Now, three weeks into post-Roe America, I keep returning to our exchange and others like it. They echo a concern that Burkons had shared with me, namely that much of mainstream media’s framing and coverage of abortion often only empathizes with, and gives a “pass” to, those seeking abortions in the aftermath of a rape, abuse or other forms of trauma. As a result, people like Rachel — who, like most Americans seeking and receiving abortions, is already a parent and not a trauma victim — continue to feel stigma around their abortions. It made me reflect on how journalists frame abortion stories and the significant impact such a focus has on the kinds of stories people are willing to tell us.

In the coming months and years, there will be no shortage of abortion news. But as journalists, we can be more thoughtful about how we cover the impact of Roe’s dismantling. Here are a few things to consider.

Include sources that aren’t just victims of trauma

The notion that one must experience trauma as a precondition for deserving a judgment-free abortion was not only apparent in my interactions with Rachel. When I began to look for it, I noticed it everywhere, like in the recent headlines of a 10-year-old Ohio rape victim who had to travel to Indiana for her abortion, and in the selective outrage over abortion bans that do not offer exemptions for rape, incest or threats to a mother’s health

That is not to undermine or discredit any victim’s situation or suggest that such stories should not be covered — they should — but rather to point out that reporting on abortion that focuses on traumatic cases reinforces the dichotomy of “good” and “bad” abortions. It fails to reflect the more complicated reality of who seeks or gets abortions in this country — 1 in 4 women — and why. 

Such frameworks are often rooted in attempts by the journalist to construct empathy between sources and audiences. But they are inadequate in capturing the stakes of abortion bans, as Anita Varma, a journalism ethicist and professor at the University of Texas Austin School of Journalism and Media, points out.

“We know in more expansive media venues and grassroots-focused media, that many women do not view their abortion as traumatic. They view their abortion as a form of exercising bodily autonomy based on their own needs,” she said.

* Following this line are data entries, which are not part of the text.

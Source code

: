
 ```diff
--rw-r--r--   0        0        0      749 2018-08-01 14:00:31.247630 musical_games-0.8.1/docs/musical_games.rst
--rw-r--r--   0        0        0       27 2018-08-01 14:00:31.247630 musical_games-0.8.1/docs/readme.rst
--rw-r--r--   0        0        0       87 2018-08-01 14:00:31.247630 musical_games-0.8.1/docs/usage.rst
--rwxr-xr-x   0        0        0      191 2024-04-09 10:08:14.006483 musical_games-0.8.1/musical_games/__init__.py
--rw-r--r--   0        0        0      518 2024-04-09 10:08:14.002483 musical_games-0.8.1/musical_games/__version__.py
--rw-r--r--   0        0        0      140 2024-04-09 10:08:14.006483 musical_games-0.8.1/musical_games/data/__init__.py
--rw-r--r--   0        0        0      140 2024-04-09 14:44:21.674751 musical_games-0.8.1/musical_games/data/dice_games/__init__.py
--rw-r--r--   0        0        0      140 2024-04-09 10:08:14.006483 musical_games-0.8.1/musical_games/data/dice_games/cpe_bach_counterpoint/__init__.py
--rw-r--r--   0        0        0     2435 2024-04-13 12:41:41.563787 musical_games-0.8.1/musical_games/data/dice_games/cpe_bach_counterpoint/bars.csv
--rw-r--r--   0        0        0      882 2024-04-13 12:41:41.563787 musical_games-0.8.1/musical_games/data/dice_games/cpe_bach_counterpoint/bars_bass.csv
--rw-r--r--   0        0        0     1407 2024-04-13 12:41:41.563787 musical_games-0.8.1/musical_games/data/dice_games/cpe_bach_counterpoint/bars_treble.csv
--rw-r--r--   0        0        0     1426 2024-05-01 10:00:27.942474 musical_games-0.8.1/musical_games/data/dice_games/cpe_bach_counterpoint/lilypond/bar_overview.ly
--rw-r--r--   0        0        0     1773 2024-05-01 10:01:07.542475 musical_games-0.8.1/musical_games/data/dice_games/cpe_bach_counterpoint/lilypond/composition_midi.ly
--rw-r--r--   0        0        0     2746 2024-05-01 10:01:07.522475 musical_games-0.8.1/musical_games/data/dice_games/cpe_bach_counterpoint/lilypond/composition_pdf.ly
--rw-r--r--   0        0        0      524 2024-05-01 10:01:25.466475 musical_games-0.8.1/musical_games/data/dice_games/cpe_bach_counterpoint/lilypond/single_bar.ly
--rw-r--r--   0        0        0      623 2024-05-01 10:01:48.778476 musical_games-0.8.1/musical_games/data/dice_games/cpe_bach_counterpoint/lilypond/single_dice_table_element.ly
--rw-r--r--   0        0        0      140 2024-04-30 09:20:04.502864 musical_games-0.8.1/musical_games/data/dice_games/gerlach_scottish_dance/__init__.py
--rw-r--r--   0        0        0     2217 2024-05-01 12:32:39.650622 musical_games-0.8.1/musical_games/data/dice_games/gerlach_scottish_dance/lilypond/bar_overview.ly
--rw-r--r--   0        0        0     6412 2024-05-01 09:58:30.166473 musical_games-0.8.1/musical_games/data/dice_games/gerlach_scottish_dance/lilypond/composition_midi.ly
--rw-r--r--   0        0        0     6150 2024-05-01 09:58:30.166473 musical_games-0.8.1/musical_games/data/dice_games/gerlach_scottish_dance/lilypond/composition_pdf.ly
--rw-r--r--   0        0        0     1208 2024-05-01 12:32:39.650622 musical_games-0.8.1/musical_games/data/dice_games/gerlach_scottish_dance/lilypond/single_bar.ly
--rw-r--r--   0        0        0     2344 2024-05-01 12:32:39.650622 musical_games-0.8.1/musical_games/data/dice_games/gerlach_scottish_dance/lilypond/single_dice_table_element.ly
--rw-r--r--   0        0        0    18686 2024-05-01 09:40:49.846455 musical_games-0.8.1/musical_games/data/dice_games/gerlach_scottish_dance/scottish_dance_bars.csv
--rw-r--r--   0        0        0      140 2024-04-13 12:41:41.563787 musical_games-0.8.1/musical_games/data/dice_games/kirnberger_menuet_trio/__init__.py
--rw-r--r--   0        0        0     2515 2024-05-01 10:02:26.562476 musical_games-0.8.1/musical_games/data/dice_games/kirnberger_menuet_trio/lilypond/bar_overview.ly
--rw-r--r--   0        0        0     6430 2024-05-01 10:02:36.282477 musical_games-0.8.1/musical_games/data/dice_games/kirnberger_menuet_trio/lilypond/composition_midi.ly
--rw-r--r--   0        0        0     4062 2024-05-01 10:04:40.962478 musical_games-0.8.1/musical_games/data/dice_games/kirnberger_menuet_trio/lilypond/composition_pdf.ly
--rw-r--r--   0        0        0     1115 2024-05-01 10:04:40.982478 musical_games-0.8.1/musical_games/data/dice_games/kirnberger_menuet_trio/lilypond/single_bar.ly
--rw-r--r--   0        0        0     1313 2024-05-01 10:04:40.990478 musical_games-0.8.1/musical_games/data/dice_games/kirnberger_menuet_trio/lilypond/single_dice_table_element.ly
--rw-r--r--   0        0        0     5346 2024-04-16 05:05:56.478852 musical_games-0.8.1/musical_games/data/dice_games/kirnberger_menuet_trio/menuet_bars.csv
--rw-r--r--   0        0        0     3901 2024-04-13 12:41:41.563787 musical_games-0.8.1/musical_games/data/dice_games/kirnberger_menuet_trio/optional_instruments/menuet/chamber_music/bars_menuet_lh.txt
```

Varma, whose research explores the consequences of how news organizations seek to evoke empathy, understands the impulse to make circumstances relatable through journalism — particularly when the person being covered is assumed to not be part of the “in-group” and the aim is to get them (in this case, people who are against abortion) on their side. However, she raised questions about “who is trying to make who relatable and why.”

“If we imagine an audience of people who are deeply and intensely against any form of abortion, by justifying it on the terms of ‘well, this person is just like you,’ we’ve pretty much lost the plot around the bigger picture,” Varma said.

Instead of persuading readers to side with a particular person, a reporter’s work should illuminate the lived realities of our country’s policies and broaden the public’s understanding of an issue. This includes acknowledging the numerous reasons people have an abortion, such as not being able to afford to raise a child, having health concerns, wanting to delay parenthood to pursue education or career goals, or simply not wanting to be a parent or have more children.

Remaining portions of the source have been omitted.